Often, we have micro-level datasets (e.g., European Social Survey) that we want to combine with macro datasets (e.g., country-level economic data). For this purpose, dplyr offers a total of four functions, with left_join() being used in most cases.

Let’s consider the following example: We have found a second dataset during our research that lists the percentage of residents in a district affected by poverty (poverty) and the percentage of the population experiencing malnutrition (nutrition) in addition to our PSS dataset.

Table 1: Makrodaten pro Distrikt
district poverty nutrition
Distrikt 1 0.5 0
Distrikt 5 4.3 5
Distrikt 7 6.7 8.4
Distrikt 10 15.3 23.1
Distrikt 12 32.7 47.5

Suppose we now want to include in a multilevel model how these district factors affect satisfaction with democracy. To do this, the two variables maxsem should be added to the pss dataset.
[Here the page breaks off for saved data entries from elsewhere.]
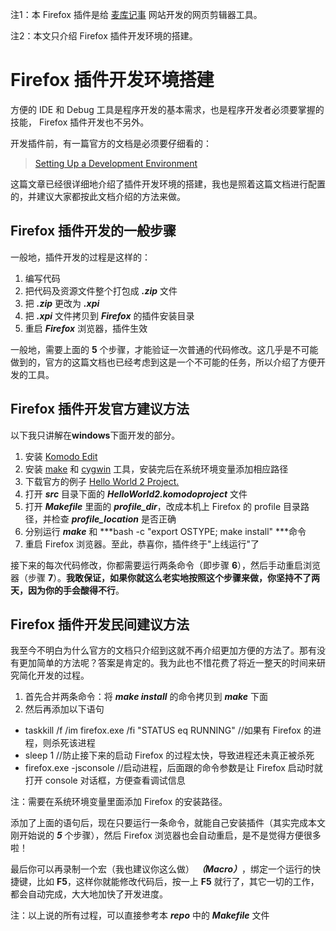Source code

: 注1：本 Firefox 插件是给 [麦库记事](https://developer.mozilla.org/en-US/docs/XUL_School/Setting_Up_a_Development_Environment) 网站开发的网页剪辑器工具。

注2：本文只介绍 Firefox 插件开发环境的搭建。

# Firefox 插件开发环境搭建 #

方便的 IDE 和 Debug 工具是程序开发的基本需求，也是程序开发者必须要掌握的技能， Firefox 插件开发也不另外。

开发插件前，有一篇官方的文档是必须要仔细看的：

> [Setting Up a Development Environment](https://developer.mozilla.org/en-US/docs/XUL_School/Setting_Up_a_Development_Environment)

这篇文章已经很详细地介绍了插件开发环境的搭建，我也是照着这篇文档进行配置的，并建议大家都按此文档介绍的方法来做。

## Firefox 插件开发的一般步骤 ##

一般地，插件开发的过程是这样的：

1. 编写代码
2. 把代码及资源文件整个打包成 ***.zip*** 文件
3. 把 ***.zip*** 更改为 ***.xpi***
4. 把 ***.xpi*** 文件拷贝到 ***Firefox*** 的插件安装目录
5. 重启 ***Firefox*** 浏览器，插件生效

一般地，需要上面的 **5** 个步骤，才能验证一次普通的代码修改。这几乎是不可能做到的，官方的这篇文档也已经考虑到这是一个不可能的任务，所以介绍了方便开发的工具。

## Firefox 插件开发官方建议方法 ##
以下我只讲解在**windows**下面开发的部分。

1. 安装 [Komodo Edit](http://www.activestate.com/komodo_edit/) 
2. 安装 [make](http://www.gnu.org/software/make/) 和 [cygwin](http://www.cygwin.com/) 工具，安装完后在系统环境变量添加相应路径
3. 下载官方的例子  [Hello World 2 Project.](https://developer.mozilla.org/@api/deki/files/5142/=HelloWorld2.zip)
4. 打开 ***src*** 目录下面的 ***HelloWorld2.komodoproject*** 文件
5. 打开 ***Makefile*** 里面的 ***profile_dir***，改成本机上 Firefox 的 profile 目录路径，并检查 ***profile_location*** 是否正确
6. 分别运行 ***make*** 和 ***bash -c "export OSTYPE; make install" ***命令
7. 重启 Firefox 浏览器。至此，恭喜你，插件终于"上线运行"了

接下来的每次代码修改，你都需要运行两条命令（即步骤 **6**），然后手动重启浏览器（步骤 **7**）。**我敢保证，如果你就这么老实地按照这个步骤来做，你坚持不了两天，因为你的手会酸得不行**。

## Firefox 插件开发民间建议方法 ##

我至今不明白为什么官方的文档只介绍到这就不再介绍更加方便的方法了。那有没有更加简单的方法呢？答案是肯定的。我为此也不惜花费了将近一整天的时间来研究简化开发的过程。

1. 首先合并两条命令：将 ***make install*** 的命令拷贝到 ***make*** 下面
2. 然后再添加以下语句
* taskkill /f /im firefox.exe /fi "STATUS eq RUNNING" //如果有 Firefox 的进程，则杀死该进程
* sleep 1 //防止接下来的启动 Firefox 的过程太快，导致进程还未真正被杀死
* firefox.exe -jsconsole //启动进程，后面跟的命令参数是让 Firefox 启动时就打开 console 对话框，方便查看调试信息

注：需要在系统环境变量里面添加 Firefox 的安装路径。

添加了上面的语句后，现在只要运行一条命令，就能自己安装插件（其实完成本文刚开始说的 ***5*** 个步骤），然后 Firefox 浏览器也会自动重启，是不是觉得方便很多啦！

最后你可以再录制一个宏（我也建议你这么做） ***（Macro）***，绑定一个运行的快捷键，比如 **F5**，这样你就能修改代码后，按一上 **F5** 就行了，其它一切的工作，都会自动完成，大大地加快了开发进度。

注：以上说的所有过程，可以直接参考本 ***repo*** 中的 ***Makefile*** 文件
We will use left_join() for this purpose:

pssMerged <- pss %>%
  left_join(
    pssMacro, 
    by = "district"
  )

Also, you could use right_join() here:

pssMerged2 <- pssMacro %>%
  right_join(
    pss, 
    by = "district"
  ) 

For example, in multilevel models, we could calculate the effects of individual factors such as field of study and high school grades, as well as the effects of supervision ratio and seminar size.